### [To do]
Using the data below, copy every line that contains the word "Shootout".

══════

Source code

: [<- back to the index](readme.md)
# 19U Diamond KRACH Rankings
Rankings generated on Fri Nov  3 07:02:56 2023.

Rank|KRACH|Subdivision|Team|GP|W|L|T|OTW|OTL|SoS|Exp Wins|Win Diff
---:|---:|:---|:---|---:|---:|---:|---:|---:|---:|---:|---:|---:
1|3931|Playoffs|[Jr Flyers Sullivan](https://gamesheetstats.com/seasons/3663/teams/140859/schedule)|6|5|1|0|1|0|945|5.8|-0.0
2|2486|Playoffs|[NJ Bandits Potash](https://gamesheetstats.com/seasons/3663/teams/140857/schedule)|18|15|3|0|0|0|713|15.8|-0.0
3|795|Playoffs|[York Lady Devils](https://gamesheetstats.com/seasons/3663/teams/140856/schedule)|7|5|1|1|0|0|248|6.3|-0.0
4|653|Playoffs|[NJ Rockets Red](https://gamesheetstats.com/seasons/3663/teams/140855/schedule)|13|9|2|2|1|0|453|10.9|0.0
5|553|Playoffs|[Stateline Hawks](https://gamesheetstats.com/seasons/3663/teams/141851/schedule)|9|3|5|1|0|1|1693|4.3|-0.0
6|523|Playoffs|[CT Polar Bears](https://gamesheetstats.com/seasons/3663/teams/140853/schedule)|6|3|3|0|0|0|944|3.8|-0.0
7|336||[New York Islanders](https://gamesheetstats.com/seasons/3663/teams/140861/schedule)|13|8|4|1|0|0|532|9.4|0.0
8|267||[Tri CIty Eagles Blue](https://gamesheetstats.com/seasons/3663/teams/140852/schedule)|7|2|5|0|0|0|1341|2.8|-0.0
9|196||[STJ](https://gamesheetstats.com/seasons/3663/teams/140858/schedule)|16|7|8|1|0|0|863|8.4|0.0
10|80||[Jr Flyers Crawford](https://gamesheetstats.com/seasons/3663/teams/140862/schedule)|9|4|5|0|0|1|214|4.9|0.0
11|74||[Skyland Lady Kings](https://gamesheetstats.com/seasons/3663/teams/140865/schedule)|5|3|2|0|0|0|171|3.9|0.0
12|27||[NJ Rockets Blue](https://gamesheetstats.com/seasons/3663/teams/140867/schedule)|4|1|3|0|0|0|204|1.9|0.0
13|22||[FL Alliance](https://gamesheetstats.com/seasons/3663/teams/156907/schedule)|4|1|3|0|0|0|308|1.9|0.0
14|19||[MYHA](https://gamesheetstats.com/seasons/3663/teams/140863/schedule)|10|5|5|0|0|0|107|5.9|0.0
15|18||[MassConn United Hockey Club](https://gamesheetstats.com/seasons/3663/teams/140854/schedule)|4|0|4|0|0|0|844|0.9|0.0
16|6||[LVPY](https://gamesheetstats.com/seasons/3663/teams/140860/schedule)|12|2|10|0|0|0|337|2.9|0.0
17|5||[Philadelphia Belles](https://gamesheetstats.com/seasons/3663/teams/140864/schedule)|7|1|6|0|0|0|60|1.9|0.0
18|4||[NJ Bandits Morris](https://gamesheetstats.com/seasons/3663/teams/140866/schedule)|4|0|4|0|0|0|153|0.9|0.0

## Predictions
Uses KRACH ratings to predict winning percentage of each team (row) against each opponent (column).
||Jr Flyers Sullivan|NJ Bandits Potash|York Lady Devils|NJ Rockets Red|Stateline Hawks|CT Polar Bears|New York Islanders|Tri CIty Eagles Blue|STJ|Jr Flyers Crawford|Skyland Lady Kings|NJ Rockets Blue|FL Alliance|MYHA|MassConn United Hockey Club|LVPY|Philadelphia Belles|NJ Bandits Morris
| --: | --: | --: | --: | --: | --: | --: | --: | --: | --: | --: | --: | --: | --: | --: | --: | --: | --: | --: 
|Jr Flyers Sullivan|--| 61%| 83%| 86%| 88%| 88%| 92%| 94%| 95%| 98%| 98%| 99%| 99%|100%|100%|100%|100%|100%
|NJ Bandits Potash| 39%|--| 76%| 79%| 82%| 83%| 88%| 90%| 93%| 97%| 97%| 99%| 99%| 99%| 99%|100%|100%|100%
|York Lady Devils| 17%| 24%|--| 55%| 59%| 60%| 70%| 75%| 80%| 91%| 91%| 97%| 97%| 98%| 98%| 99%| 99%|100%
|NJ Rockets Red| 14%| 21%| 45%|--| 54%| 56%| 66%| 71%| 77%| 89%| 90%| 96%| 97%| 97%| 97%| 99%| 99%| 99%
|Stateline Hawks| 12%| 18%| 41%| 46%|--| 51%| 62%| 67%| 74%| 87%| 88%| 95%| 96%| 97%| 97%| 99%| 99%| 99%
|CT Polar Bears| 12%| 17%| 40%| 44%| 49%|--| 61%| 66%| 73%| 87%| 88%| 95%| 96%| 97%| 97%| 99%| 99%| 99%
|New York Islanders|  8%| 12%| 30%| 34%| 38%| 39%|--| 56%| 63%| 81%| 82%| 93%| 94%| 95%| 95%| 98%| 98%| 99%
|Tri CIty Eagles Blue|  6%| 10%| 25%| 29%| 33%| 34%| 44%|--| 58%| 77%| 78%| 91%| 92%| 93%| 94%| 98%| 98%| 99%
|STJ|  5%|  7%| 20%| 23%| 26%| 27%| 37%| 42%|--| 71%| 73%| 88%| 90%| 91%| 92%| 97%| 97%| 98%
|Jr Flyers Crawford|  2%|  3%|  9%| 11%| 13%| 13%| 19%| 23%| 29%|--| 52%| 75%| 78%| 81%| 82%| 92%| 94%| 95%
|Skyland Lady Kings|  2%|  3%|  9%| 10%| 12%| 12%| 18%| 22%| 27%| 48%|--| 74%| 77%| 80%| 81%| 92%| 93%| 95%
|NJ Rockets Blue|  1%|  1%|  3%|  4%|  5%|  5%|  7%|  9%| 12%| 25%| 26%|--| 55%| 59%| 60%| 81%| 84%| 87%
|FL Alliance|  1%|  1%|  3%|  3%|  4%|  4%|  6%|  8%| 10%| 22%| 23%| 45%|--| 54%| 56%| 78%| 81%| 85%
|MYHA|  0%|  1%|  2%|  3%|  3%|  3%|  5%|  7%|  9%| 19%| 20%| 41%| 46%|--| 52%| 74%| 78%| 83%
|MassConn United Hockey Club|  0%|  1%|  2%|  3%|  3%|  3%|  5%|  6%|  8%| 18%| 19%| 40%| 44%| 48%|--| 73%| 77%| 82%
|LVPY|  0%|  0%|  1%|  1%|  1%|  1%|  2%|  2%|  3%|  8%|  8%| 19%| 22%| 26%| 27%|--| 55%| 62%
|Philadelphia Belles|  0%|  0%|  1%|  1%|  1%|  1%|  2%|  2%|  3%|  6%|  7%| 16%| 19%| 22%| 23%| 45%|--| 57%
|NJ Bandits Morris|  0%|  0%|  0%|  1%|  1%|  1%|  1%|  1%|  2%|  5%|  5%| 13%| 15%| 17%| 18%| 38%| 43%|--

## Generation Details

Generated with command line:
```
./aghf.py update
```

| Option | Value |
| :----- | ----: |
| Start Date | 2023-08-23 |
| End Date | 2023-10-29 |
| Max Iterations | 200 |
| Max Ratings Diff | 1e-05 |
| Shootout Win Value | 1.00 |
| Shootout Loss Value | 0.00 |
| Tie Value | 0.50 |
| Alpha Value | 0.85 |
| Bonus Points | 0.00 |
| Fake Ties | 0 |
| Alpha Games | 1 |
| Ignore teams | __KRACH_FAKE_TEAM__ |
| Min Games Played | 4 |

══════

### [Task output]
| Shootout Win Value | 1.00 |
| Shootout Loss Value | 0.00 |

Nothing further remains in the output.